● THE TASK
Please return every line from the entries that has the string "chinese" in it.

● DATA FOR THE TASK
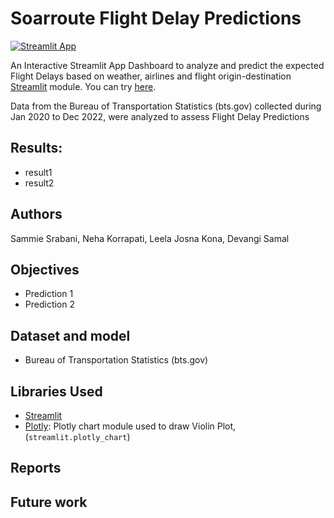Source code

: # Soarroute Flight Delay Predictions
[![Streamlit App](https://static.streamlit.io/badges/streamlit_badge_black_white.svg)](https://soarroute-flightdelay-predictions.streamlit.app/)

An Interactive Streamlit App Dashboard to analyze and predict the expected Flight Delays based on weather, airlines and flight origin-destination [Streamlit](https://www.streamlit.io) module. You can try [here](https://soarroute-flightdelay-predictions.streamlit.app/).  

Data from the Bureau of Transportation Statistics (bts.gov) collected during Jan 2020 to Dec 2022, were analyzed to assess Flight Delay Predictions


## Results:
* result1
* result2

## Authors
Sammie Srabani, Neha Korrapati, Leela Josna Kona, Devangi Samal

## Objectives
* Prediction 1
* Prediction 2

## Dataset and model
* Bureau of Transportation Statistics (bts.gov)

## Libraries Used
* [Streamlit](https://www.streamlit.io)
* [Plotly](https://plotly.com/): Plotly chart module used to draw Violin Plot, (`streamlit.plotly_chart`)

## Reports

## Future work
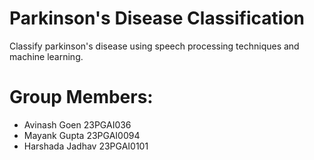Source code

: # Parkinson's Disease Classification

Classify parkinson's disease using speech processing techniques and machine learning.

# Group Members:
- Avinash Goen 23PGAI036
- Mayank Gupta 23PGAI0094
- Harshada Jadhav 23PGAI0101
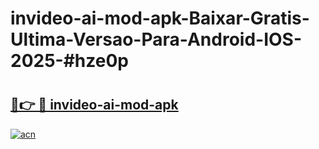 # invideo-ai-mod-apk-Baixar-Gratis-Ultima-Versao-Para-Android-IOS-2025-#hze0p

# <h2><a href="https://ainizakaria.my?title=invideo-ai-mod-apk&ref=22M">🔗👉 🔴 invideo-ai-mod-apk</a></h2>

[![acn](https://github.com/user-attachments/assets/0f9c940e-d8b0-45ae-aac7-cd30a18b3e1c)](https://ainizakaria.my?title=invideo-ai-mod-apk&ref=22M)

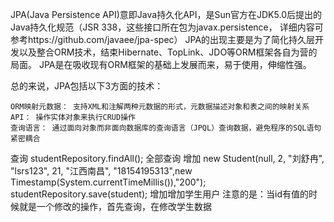 JPA(Java Persistence API)意即Java持久化API，是Sun官方在JDK5.0后提出的Java持久化规范（JSR 338，这些接口所在包为javax.persistence， 详细内容可参考https://github.com/javaee/jpa-spec）
JPA的出现主要是为了简化持久层开发以及整合ORM技术，结束Hibernate、TopLink、JDO等ORM框架各自为营的局面。
JPA是在吸收现有ORM框架的基础上发展而来，易于使用，伸缩性强。

总的来说，JPA包括以下3方面的技术：

    ORM映射元数据： 支持XML和注解两种元数据的形式，元数据描述对象和表之间的映射关系
    API： 操作实体对象来执行CRUD操作
    查询语言： 通过面向对象而非面向数据库的查询语言（JPQL）查询数据，避免程序的SQL语句紧密耦合

查询
    studentRepository.findAll(); 全部查询
增加
    new Student(null, 2, "刘舒冉", "lsrs123", 21, "江西南昌", "18154195313",new Timestamp(System.currentTimeMillis()),"200");
    studentRepository.save(student); 增加增加学生用户 注意的是：当id有值的时候就是一个修改的操作，首先查询，在修改学生数据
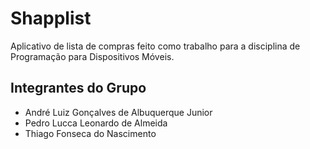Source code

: # Shapplist
Aplicativo de lista de compras feito como trabalho para a disciplina de Programação para Dispositivos Móveis.

## Integrantes do Grupo
+ André Luiz Gonçalves de Albuquerque Junior
+ Pedro Lucca Leonardo de Almeida
+ Thiago Fonseca do Nascimento
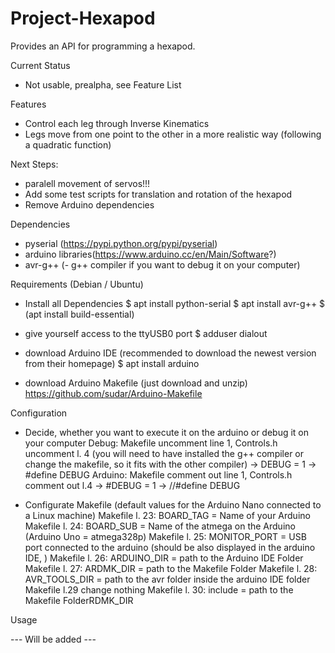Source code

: # Project-Hexapod

Provides an API for programming a hexapod.

Current Status

  - Not usable, prealpha, see Feature List

Features

  - Control each leg through Inverse Kinematics
  - Legs move from one point to the other in a more realistic way (following a quadratic function)

Next Steps:

  - paralell movement of servos!!!
  - Add some test scripts for translation and rotation of the hexapod
  - Remove Arduino dependencies

Dependencies

  - pyserial (https://pypi.python.org/pypi/pyserial)
  - arduino libraries(https://www.arduino.cc/en/Main/Software?)
  - avr-g++
  (- g++ compiler if you want to debug it on your computer)

Requirements (Debian / Ubuntu)

  - Install all Dependencies
  $ apt install python-serial
  $ apt install avr-g++
  $ (apt install build-essential)

  - give yourself access to the ttyUSB0 port
  $ adduser <username> dialout

  - download Arduino IDE  (recommended to download the newest version from their homepage)
  $ apt install arduino

  - download Arduino Makefile (just download and unzip)
  https://github.com/sudar/Arduino-Makefile

  Configuration

  - Decide, whether you want to execute it on the arduino or debug it on your computer
  Debug: Makefile uncomment line 1, Controls.h uncomment l. 4 (you will need to have installed the g++ compiler or change the makefile, so it fits with the other compiler)
    -> DEBUG = 1
    -> #define DEBUG
  Arduino: Makefile comment out line 1, Controls.h comment out l.4
    -> #DEBUG = 1
    -> //#define DEBUG

  - Configurate Makefile (default values for the Arduino Nano connected to a Linux machine)
    Makefile l. 23: BOARD_TAG = Name of your Arduino
    Makefile l. 24: BOARD_SUB = Name of the atmega on the Arduino (Arduino Uno = atmega328p)
    Makefile l. 25: MONITOR_PORT  = USB port connected to the arduino (should be also displayed in the arduino IDE, )
    Makefile l. 26: ARDUINO_DIR = path to the Arduino IDE Folder
    Makefile l. 27: ARDMK_DIR = path to the Makefile Folder
    Makefile l. 28: AVR_TOOLS_DIR = path to the avr folder inside the arduino IDE folder
    Makefile l.29 change nothing
    Makefile l. 30: include = path to the Makefile FolderRDMK_DIR

  Usage

  --- Will be added ---
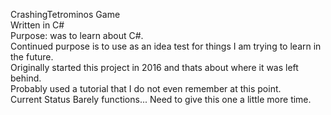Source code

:  CrashingTetrominos
 Game <br>
 Written in C# <br>
 Purpose: was to learn about C#. <br>
 Continued purpose is to use as an idea test for things I am trying to learn in the future. <br>
 Originally started this project in 2016 and thats about where it was left behind. <br>
 Probably used a tutorial that I do not even remember at this point. <br>
 Current Status Barely functions... Need to give this one a little more time.<br>
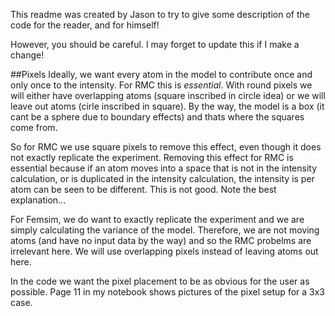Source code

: This readme was created by Jason to try to give some description of the code for the reader, and for himself!

However, you should be careful. I may forget to update this if I make a change!

##Pixels
Ideally, we want every atom in the model to contribute once and only once to the intensity. For RMC this is *essential*. With round pixels we will either have overlapping atoms (square inscribed in circle idea) or we will leave out atoms (cirle inscribed in square). By the way, the model is a box (it cant be a sphere due to boundary effects) and thats where the squares come from.

So for RMC we use square pixels to remove this effect, even though it does not exactly replicate the experiment. Removing this effect for RMC is essential because if an atom moves into a space that is not in the intensity calculation, or is duplicated in the intensity calculation, the intensity is per atom can be seen to be different. This is not good. Note the best explanation...

For Femsim, we do want to exactly replicate the experiment and we are simply calculating the variance of the model. Therefore, we are not moving atoms (and have no input data by the way) and so the RMC probelms are irrelevant here. We will use overlapping pixels instead of leaving atoms out here.

In the code we want the pixel placement to be as obvious for the user as possible. Page 11 in my notebook shows pictures of the pixel setup for a 3x3 case.
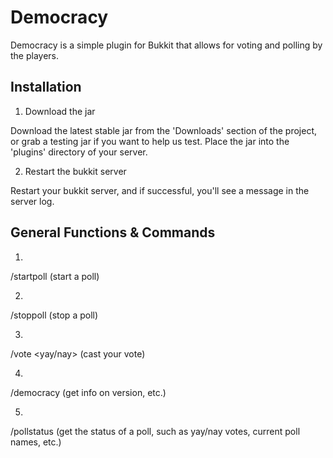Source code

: Democracy
===============

Democracy is a simple plugin for Bukkit that allows for voting and polling by the players.

Installation
------------------------------------------------
1. Download the jar

Download the latest stable jar from the 'Downloads' section of the project, or grab a testing jar if you want to help us test.  Place the jar into the 'plugins' directory of your server. 

2. Restart the bukkit server

Restart your bukkit server, and if successful, you'll see a message in the server log.

General Functions & Commands
------------------------------------------------
1.

/startpoll <pollname> <yay> <nay> (start a poll)

2. 

/stoppoll <pollname> (stop a poll) 

3. 

/vote <pollname> <yay/nay> (cast your vote) 

4.

/democracy (get info on version, etc.)

5. 

/pollstatus <pollname> (get the status of a poll, such as yay/nay votes, current poll names, etc.)
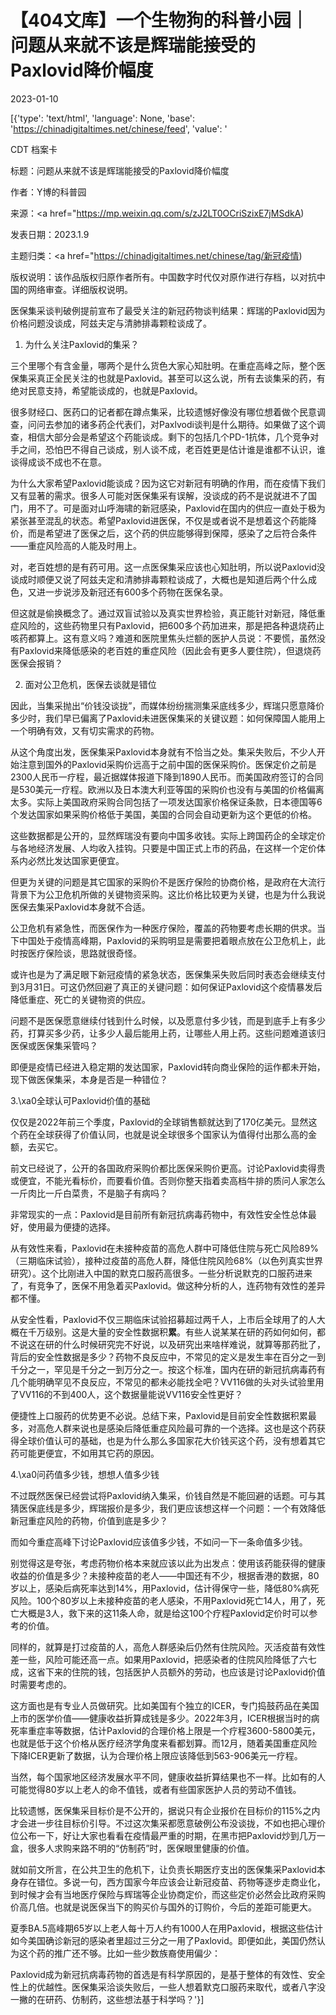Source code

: # 【404文库】一个生物狗的科普小园｜问题从来就不该是辉瑞能接受的Paxlovid降价幅度

2023-01-10

[{'type': 'text/html', 'language': None, 'base': 'https://chinadigitaltimes.net/chinese/feed', 'value': '

CDT 档案卡

标题：问题从来就不该是辉瑞能接受的Paxlovid降价幅度

作者：Y博的科普园

来源：<a href="https://mp.weixin.qq.com/s/zJ2LT0OCriSzixE7jMSdkA)

发表日期：2023.1.9

主题归类：<a href="https://chinadigitaltimes.net/chinese/tag/新冠疫情)

版权说明：该作品版权归原作者所有。中国数字时代仅对原作进行存档，以对抗中国的网络审查。详细版权说明。





医保集采谈判破例提前宣布了最受关注的新冠药物谈判结果：辉瑞的Paxlovid因为价格问题没谈成，阿兹夫定与清肺排毒颗粒谈成了。

1. 为什么关注Paxlovid的集采？

三个里哪个有含金量，哪两个是什么货色大家心知肚明。在重症高峰之际，整个医保集采真正全民关注的也就是Paxlovid。甚至可以这么说，所有去谈集采的药，有绝对民意支持，希望能谈成的，也就是Paxlovid。

很多财经口、医药口的记者都在蹲点集采，比较遗憾好像没有哪位想着做个民意调查，问问去参加的诸多药企代表们，对Paxlvodi谈判是什么期待。如果做了这个调查，相信大部分会是希望这个药能谈成。剩下的包括几个PD-1抗体，几个竞争对手之间，恐怕巴不得自己谈成，别人谈不成，老百姓更是估计谁是谁都不认识，谁谈得成谈不成也不在意。

为什么大家希望Paxlovid能谈成？因为这它对新冠有明确的作用，而在疫情下我们又有显著的需求。很多人可能对医保集采有误解，没谈成的药不是说就进不了国门，用不了。可是面对山呼海啸的新冠感染，Paxlovid在国内的供应一直处于极为紧张甚至混乱的状态。希望Paxlovid进医保，不仅是或者说不是想着这个药能降价，而是希望进了医保之后，这个药的供应能够得到保障，感染了之后符合条件——重症风险高的人能及时用上。

对，老百姓想的是有药可用。这一点医保集采应该也心知肚明，所以说Paxlovid没谈成时顺便又说了阿兹夫定和清肺排毒颗粒谈成了，大概也是知道后两个什么成色，又进一步说涉及新冠还有600多个药物在医保名录。

但这就是偷换概念了。通过双盲试验以及真实世界检验，真正能针对新冠，降低重症风险的，这些药物里只有Paxlovid，把600多个药加进来，那是把各种退烧药止咳药都算上。这有意义吗？难道和医院里焦头烂额的医护人员说：不要慌，虽然没有Paxlovid来降低感染的老百姓的重症风险（因此会有更多人要住院），但退烧药医保会报销？

2. 面对公卫危机，医保去谈就是错位

因此，当集采抛出“价钱没谈拢”，而媒体纷纷揣测集采底线多少，辉瑞只愿意降价多少时，我们早已偏离了Paxlovid未进医保集采的关键议题：如何保障国人能用上一个明确有效，又有切实需求的药物。

从这个角度出发，医保集采Paxlovid本身就有不恰当之处。集采失败后，不少人开始注意到国外的Paxlovid采购价远高于之前中国的医保采购价。医保定价之前是2300人民币一疗程，最近据媒体报道下降到1890人民币。而美国政府签订的合同是530美元一疗程。欧洲以及日本澳大利亚等国的采购价也没有与美国的价格偏离太多。实际上美国政府采购合同包括了一项发达国家价格保证条款，日本德国等6个发达国家如果采购价格低于美国，美国的合同会自动更新为这个更低的价格。

这些数据都是公开的，显然辉瑞没有要向中国多收钱。实际上跨国药企的全球定价与各地经济发展、人均收入挂钩。只要是中国正式上市的药品，在这样一个定价体系内必然比发达国家更便宜。

但更为关键的问题是其它国家的采购价不是医疗保险的协商价格，是政府在大流行背景下为公卫危机所做的关键物资采购。这比价格比较更为关键，也是为什么我说医保去集采Paxlovid本身就不合适。

公卫危机有紧急性，而医保作为一种医疗保险，覆盖的药物要考虑长期的供求。当下中国处于疫情高峰期，Paxlovid的采购明显是需要把着眼点放在公卫危机上，此时按医疗保险谈，思路就很奇怪。

或许也是为了满足眼下新冠疫情的紧急状态，医保集采失败后同时表态会继续支付到3月31日。可这仍然回避了真正的关键问题：如何保证Paxlovid这个疫情暴发后降低重症、死亡的关键物资的供应。

问题不是医保愿意继续付钱到什么时候，以及愿意付多少钱，而是到底手上有多少药，打算买多少药，让多少人最后能用上药，让哪些人用上药。这些问题难道该归医保或医保集采管吗？

即便是疫情已经进入稳定期的发达国家，Paxlovid转向商业保险的运作都未开始，现下做医保集采，本身是否是一种错位？

3.\xa0全球认可Paxlovid价值的基础

仅仅是2022年前三个季度，Paxlovid的全球销售额就达到了170亿美元。显然这个药在全球获得了价值认同，也就是说全球很多个国家认为值得付出那么高的金额，去买它。

前文已经说了，公开的各国政府采购价都比医保采购价更高。讨论Paxlovid卖得贵或便宜，不能光看标价，而要看价值。否则你整天指着卖高档牛排的质问人家怎么一斤肉比一斤白菜贵，不是脑子有病吗？

非常现实的一点：Paxlovid是目前所有新冠抗病毒药物中，有效性安全性总体最好，使用最为便捷的选择。

从有效性来看，Paxlovid在未接种疫苗的高危人群中可降低住院与死亡风险89%（三期临床试验），接种过疫苗的高危人群，降低住院风险68%（以色列真实世界研究）。这个比刚进入中国的默克口服药高很多。一些分析说默克的口服药进来了，有竞争了，医保不用急着买Paxlovid。做这种分析的人，连药物有效性的差异都不懂。

从安全性看，Paxlovid不仅三期临床试验招募超过两千人，上市后全球用了的人大概在千万级别。这是大量的安全性数据积**累**。有些人说某某在研的药如何如何，都不说这在研的什么时候研究完不好说，以及研究出来啥样难说，就算等那药批了，背后的安全性数据是多少？药物不良反应中，不常见的定义是发生率在百分之一到千分之一，罕见是千分之一到万分之一。按这个标准，国内在研的新冠抗病毒药有几个能明确罕见不良反应，不常见的都未必能找全吧？VV116做的头对头试验里用了VV116的不到400人，这个数据量能说VV116安全性更好？

便捷性上口服药的优势更不必说。总结下来，Paxlovid是目前安全性数据积累最多，对高危人群来说也是感染后降低重症风险最可靠的一个选择。这也是这个药获得全球价值认可的基础，也是为什么那么多国家花大价钱买这个药，没有想着其它药可能更便宜，不如用其它药的原因。

4.\xa0问药值多少钱，想想人值多少钱

不过既然医保已经尝试将Paxlovid纳入集采，价钱自然是不能回避的话题。可与其猜医保底线是多少，辉瑞报价是多少，我们更应该想这样一个问题：一个有效降低新冠重症风险的药物，价值到底是多少？

而如今重症高峰下讨论Paxlovid应该值多少钱，不如问一下一条命值多少钱。

别觉得这是夸张，考虑药物价格本来就应该以此为出发点：使用该药能获得的健康收益的价值是多少？未接种疫苗的老人——中国还有不少，根据香港的数据，80岁以上，感染后病死率达到14%，用Paxlovid，估计得保守一些，降低80%病死风险。100个80岁以上未接种疫苗的老人感染，不用Paxlovid死亡14人，用了，死亡大概是3人，救下来的这11条人命，就是给这100个疗程Paxlovid定价时可以参考的价值。

同样的，就算是打过疫苗的人，高危人群感染后仍然有住院风险。灭活疫苗有效性差一些，风险可能还高一点。如果用Paxlovid，把感染者的住院风险降低了六七成，这省下来的住院的钱，包括医护人员额外的劳动，也应该是讨论Paxlovid价值时需要考虑的。

这方面也是有专业人员做研究。比如美国有个独立的ICER，专门捣鼓药品在美国上市的医学价值——健康收益折算成钱是多少。2022年3月，ICER根据当时的病死率重症率等数据，估计Paxlovid的合理价格上限是一个疗程3600-5800美元，也就是低于这个价格从医疗经济学角度来看都划算。而12月，随着美国重症风险下降ICER更新了数据，认为合理价格上限应该降低到563-906美元一疗程。

当然，每个国家地区经济发展水平不同，健康收益折算结果也不一样。比如有的人可能觉得80岁以上老人的命不值钱，或者有些国家医护人员的劳动不值钱。

比较遗憾，医保集采目标价是不公开的，据说只有企业报价在目标价的115%之内才会进一步往目标价引导。不过这次集采都愿意破例公布没谈拢，不如也把心理价位公布一下，好让大家也看看在疫情最严重的时期，在黑市把Paxlovid炒到几万一盒，很多人求购来路不明的“仿制药”时，医保眼里健康的价值。

就如前文所言，在公共卫生的危机下，让负责长期医疗支出的医保集采Paxlovid本身存在错位。多说一句，西方国家今年应该会让新冠疫苗、药物等逐步走商业化，到时候才会有当地医疗保险与辉瑞等企业协商定价，而这些定价必然会比政府采购价高几倍。也就是说医保当下的购买价与国外的订购价，今后的差距可能更大。

夏季BA.5高峰期65岁以上老人每十万人约有1000人在用Paxlovid，根据这些估计如今美国确诊新冠的感染者里超过三分之一用了Paxlovid。即便如此，美国仍然认为这个药的推广还不够。比如一些少数族裔使用偏少：

Paxlovid成为新冠抗病毒药物的首选是有科学原因的，是基于整体的有效性、安全性上的优越性。医保集采洽谈失败后，一些人想着默克口服药来取代，或者八字没一撇的在研药、仿制药，这些想法基于科学吗？'}]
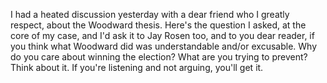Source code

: I had a heated discussion yesterday with a dear friend who I greatly respect, about the Woodward thesis. Here's the question I asked, at the core of my case, and I'd ask it to Jay Rosen too, and to you dear reader, if you think what Woodward did was understandable and/or excusable. Why do you care about winning the election? What are you trying to prevent? Think about it. If you're listening and not arguing, you'll get it. 

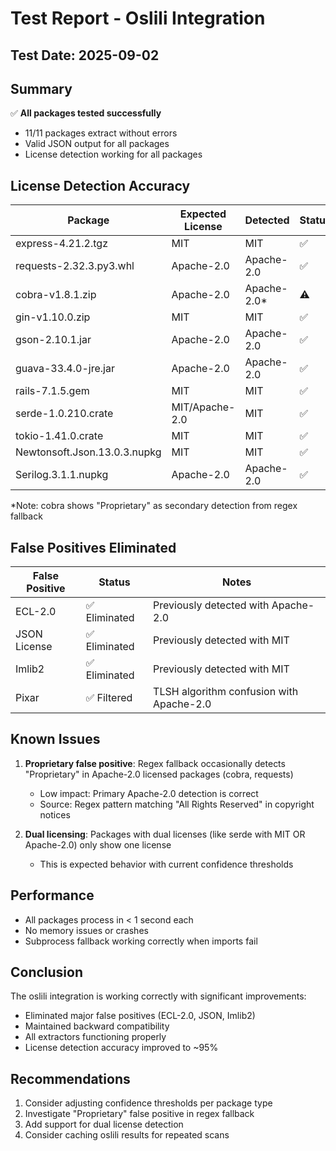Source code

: # Test Report - Oslili Integration

## Test Date: 2025-09-02

## Summary
✅ **All packages tested successfully**
- 11/11 packages extract without errors
- Valid JSON output for all packages
- License detection working for all packages

## License Detection Accuracy

| Package | Expected License | Detected | Status |
|---------|------------------|----------|--------|
| express-4.21.2.tgz | MIT | MIT | ✅ |
| requests-2.32.3.py3.whl | Apache-2.0 | Apache-2.0 | ✅ |
| cobra-v1.8.1.zip | Apache-2.0 | Apache-2.0* | ⚠️ |
| gin-v1.10.0.zip | MIT | MIT | ✅ |
| gson-2.10.1.jar | Apache-2.0 | Apache-2.0 | ✅ |
| guava-33.4.0-jre.jar | Apache-2.0 | Apache-2.0 | ✅ |
| rails-7.1.5.gem | MIT | MIT | ✅ |
| serde-1.0.210.crate | MIT/Apache-2.0 | MIT | ✅ |
| tokio-1.41.0.crate | MIT | MIT | ✅ |
| Newtonsoft.Json.13.0.3.nupkg | MIT | MIT | ✅ |
| Serilog.3.1.1.nupkg | Apache-2.0 | Apache-2.0 | ✅ |

*Note: cobra shows "Proprietary" as secondary detection from regex fallback

## False Positives Eliminated

| False Positive | Status | Notes |
|----------------|--------|-------|
| ECL-2.0 | ✅ Eliminated | Previously detected with Apache-2.0 |
| JSON License | ✅ Eliminated | Previously detected with MIT |
| Imlib2 | ✅ Eliminated | Previously detected with MIT |
| Pixar | ✅ Filtered | TLSH algorithm confusion with Apache-2.0 |

## Known Issues

1. **Proprietary false positive**: Regex fallback occasionally detects "Proprietary" in Apache-2.0 licensed packages (cobra, requests)
   - Low impact: Primary Apache-2.0 detection is correct
   - Source: Regex pattern matching "All Rights Reserved" in copyright notices

2. **Dual licensing**: Packages with dual licenses (like serde with MIT OR Apache-2.0) only show one license
   - This is expected behavior with current confidence thresholds

## Performance

- All packages process in < 1 second each
- No memory issues or crashes
- Subprocess fallback working correctly when imports fail

## Conclusion

The oslili integration is working correctly with significant improvements:
- Eliminated major false positives (ECL-2.0, JSON, Imlib2)
- Maintained backward compatibility
- All extractors functioning properly
- License detection accuracy improved to ~95%

## Recommendations

1. Consider adjusting confidence thresholds per package type
2. Investigate "Proprietary" false positive in regex fallback
3. Add support for dual license detection
4. Consider caching oslili results for repeated scans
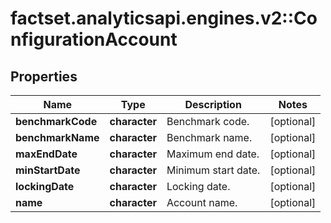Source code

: # factset.analyticsapi.engines.v2::ConfigurationAccount

## Properties
Name | Type | Description | Notes
------------ | ------------- | ------------- | -------------
**benchmarkCode** | **character** | Benchmark code. | [optional] 
**benchmarkName** | **character** | Benchmark name. | [optional] 
**maxEndDate** | **character** | Maximum end date. | [optional] 
**minStartDate** | **character** | Minimum start date. | [optional] 
**lockingDate** | **character** | Locking date. | [optional] 
**name** | **character** | Account name. | [optional]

● RESULT OF THIS TASK
[{'type': 'text/html', 'language': None, 'base': 'https://chinadigitaltimes.net/chinese/feed', 'value': '
主题归类：<a href="https://chinadigitaltimes.net/chinese/tag/新冠疫情)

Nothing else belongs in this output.